● Problem requirements
Go through the data below line by line and report how many lines contain "digital", giving only that figure.

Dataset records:
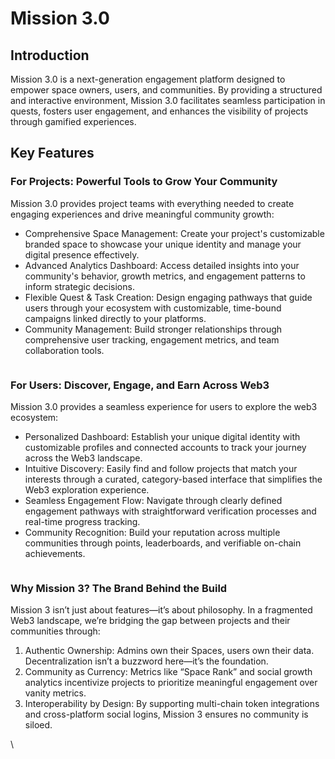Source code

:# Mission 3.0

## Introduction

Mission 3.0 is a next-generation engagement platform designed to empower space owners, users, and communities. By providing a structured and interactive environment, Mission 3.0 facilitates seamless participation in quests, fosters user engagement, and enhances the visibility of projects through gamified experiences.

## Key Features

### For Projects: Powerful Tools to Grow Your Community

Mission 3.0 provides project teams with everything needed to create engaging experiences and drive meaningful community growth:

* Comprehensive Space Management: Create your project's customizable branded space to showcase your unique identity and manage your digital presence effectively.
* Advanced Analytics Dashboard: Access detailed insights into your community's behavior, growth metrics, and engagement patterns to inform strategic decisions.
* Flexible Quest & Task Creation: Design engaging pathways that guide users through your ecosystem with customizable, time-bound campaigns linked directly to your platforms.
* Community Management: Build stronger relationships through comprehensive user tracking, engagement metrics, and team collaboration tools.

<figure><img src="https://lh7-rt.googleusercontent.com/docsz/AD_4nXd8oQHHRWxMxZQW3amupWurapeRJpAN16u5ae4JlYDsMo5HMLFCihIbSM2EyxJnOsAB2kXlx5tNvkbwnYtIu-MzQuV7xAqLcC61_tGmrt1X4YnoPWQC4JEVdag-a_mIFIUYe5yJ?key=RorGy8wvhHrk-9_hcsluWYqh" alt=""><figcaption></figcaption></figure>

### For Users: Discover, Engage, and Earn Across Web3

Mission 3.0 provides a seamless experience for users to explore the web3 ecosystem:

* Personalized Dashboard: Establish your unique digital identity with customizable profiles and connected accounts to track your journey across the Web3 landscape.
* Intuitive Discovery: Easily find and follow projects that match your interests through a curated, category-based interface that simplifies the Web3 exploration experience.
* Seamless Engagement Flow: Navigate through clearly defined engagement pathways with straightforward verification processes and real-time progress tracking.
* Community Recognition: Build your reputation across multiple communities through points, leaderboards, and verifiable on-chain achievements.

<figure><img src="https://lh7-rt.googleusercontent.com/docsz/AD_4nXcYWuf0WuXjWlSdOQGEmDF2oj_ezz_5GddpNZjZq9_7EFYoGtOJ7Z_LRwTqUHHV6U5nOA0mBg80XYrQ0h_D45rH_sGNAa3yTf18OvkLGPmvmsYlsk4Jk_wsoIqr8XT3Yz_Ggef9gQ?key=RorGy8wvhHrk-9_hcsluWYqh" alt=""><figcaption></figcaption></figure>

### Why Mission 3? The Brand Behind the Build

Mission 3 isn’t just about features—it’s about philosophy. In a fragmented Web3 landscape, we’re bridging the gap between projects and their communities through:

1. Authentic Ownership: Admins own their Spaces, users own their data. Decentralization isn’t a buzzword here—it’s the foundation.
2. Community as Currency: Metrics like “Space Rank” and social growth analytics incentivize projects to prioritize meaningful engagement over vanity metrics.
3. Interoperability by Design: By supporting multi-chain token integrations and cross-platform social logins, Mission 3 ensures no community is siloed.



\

● Written response
2